Lottery products include:
- LOTTO MAX
- LOTTO 6/49
- DAILY GRAND
- SCRATCH ‘N WIN
- SPORT SELECT
Manitoba Liquor & Lotteries owns and operates two casinos with a full range of games, lounges, restaurants, and live entertainment. The Club Regent Casino and McPhillips Station Casino are both located in Winnipeg.
Club Regent Casino
Club Regent Casino opened in 1993. It’s gaming floor is split into two main areas. The first area contains a large amount of VLTs slot machines. It is connected to the second area through an Aquarium tunnel. The second area features additional VLTs, slot machines, table games and a live poker room.
McPhillips Station Casino
McPhillips Station Casino also opened in 1993. The casino has over 800 slot machines and table games. There is also bingo and keno games and a live poker poker room.
Manitoba Liquor & Lotteries also owns and operates the Shark Club sports bar, grill and gaming centre with table games and slots at cityplace in Winnipeg.
First Nation casinos
Manitoba Liquor & Lotteries provides regulatory oversight to three operating First Nations casinos in the province.
Aseneskak Casino opened on Opaskwayak Cree Nation land near The Pas in 2002. The casino has struggled and expressed an interest in moving operations to Winnipeg.
South Beach Casino and Resort
South Beach Casino and Resort opened on Brokenhead Ojibway Nation land in 2005, just a half hour from Winnipeg.
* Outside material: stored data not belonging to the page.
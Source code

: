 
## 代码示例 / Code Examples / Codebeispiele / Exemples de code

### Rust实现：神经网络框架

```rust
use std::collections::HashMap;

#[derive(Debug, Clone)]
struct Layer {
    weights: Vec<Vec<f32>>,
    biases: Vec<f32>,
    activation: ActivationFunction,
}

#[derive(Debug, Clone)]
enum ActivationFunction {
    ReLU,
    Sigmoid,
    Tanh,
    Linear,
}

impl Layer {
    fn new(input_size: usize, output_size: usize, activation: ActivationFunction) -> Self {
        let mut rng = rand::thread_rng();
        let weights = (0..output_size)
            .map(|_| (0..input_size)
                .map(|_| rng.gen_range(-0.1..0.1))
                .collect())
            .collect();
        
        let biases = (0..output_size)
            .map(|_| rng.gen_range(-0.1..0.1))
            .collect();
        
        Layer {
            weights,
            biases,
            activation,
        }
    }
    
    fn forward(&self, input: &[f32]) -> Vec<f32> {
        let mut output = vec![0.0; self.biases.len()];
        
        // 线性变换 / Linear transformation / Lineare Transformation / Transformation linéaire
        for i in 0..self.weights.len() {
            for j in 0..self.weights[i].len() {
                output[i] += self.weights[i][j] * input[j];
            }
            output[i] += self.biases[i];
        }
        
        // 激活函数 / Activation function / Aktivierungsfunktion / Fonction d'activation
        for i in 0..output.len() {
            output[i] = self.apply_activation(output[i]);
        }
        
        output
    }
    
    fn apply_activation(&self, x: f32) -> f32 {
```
It is owned by Black River, Bloodvein, Brokenhead, Hollow Water, Little Grand Rapids, Pauingassi, and Poplar River First Nations.
Sand Hills Casino
Sand Hills Casino opened in June 2014. Profits from this third First Nations casino are meant to be split among 63 Manitoba First Nations. The casino lost $1.3 million in its first year of operations.
Video Lottery Terminal Gaming
Video Lottery Terminal gaming was authorized in rural Manitoba licensed bars and lounges in 1991 and came to Winnipeg in 1993. Manitoba Liquor & Lotteries now operates a network of VLTs located at licensed establishments throughout Manitoba.
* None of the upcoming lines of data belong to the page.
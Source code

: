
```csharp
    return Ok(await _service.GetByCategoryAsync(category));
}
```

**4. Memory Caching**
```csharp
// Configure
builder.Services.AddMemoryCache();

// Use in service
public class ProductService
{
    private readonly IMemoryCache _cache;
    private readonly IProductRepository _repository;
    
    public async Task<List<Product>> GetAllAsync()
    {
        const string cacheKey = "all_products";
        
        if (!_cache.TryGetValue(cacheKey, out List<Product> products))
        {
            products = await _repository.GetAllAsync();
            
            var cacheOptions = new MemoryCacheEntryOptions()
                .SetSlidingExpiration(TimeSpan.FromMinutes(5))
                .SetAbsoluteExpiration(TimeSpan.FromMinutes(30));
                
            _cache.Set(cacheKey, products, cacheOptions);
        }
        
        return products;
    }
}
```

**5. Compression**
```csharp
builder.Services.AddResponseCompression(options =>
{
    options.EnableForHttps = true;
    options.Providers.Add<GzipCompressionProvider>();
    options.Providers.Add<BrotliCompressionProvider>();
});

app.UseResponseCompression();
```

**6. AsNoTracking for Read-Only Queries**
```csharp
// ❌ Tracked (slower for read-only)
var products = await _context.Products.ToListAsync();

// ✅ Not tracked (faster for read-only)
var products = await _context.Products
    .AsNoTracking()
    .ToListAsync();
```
A VLT is very similar to a slot machine in a casino. In Manitoba, VLTs feature three types of games. These include:
Spinning Reel: The objective is to match up symbols across the screen.
Poker: various video poker games with wild cards and beat the house double up features.
Keno: Select between 2 to 10 of 80 numbers and try to match up with 20 numbers drawn
In 2012, Manitoba Lotteries partnered with BCLC to provide an online gambling website in Manitoba. The PlayNow online casino site launched in 2013. It remains the only legal and regulated online gambling site in the province.
Of course, there are also several offshore online casino and online poker operations that accept customers from inside the province of Manitoba. While Canadian law prohibits companies from operating online gambling sites on Canadian soil, the act of gambling itself is not illegal.
As a result online casino and online poker operations situated outside of Canada continue to accept Canadian money, operating in what amounts to a legal gray area. Canadians themselves have no fear of gambling on these sites because no one has ever been prosecuted for gambling on one.
Additionally, the the Canadian Federal Government and law enforcement authorities appear happy to leave the offshore casino industry and Canadian gamblers to their own devices.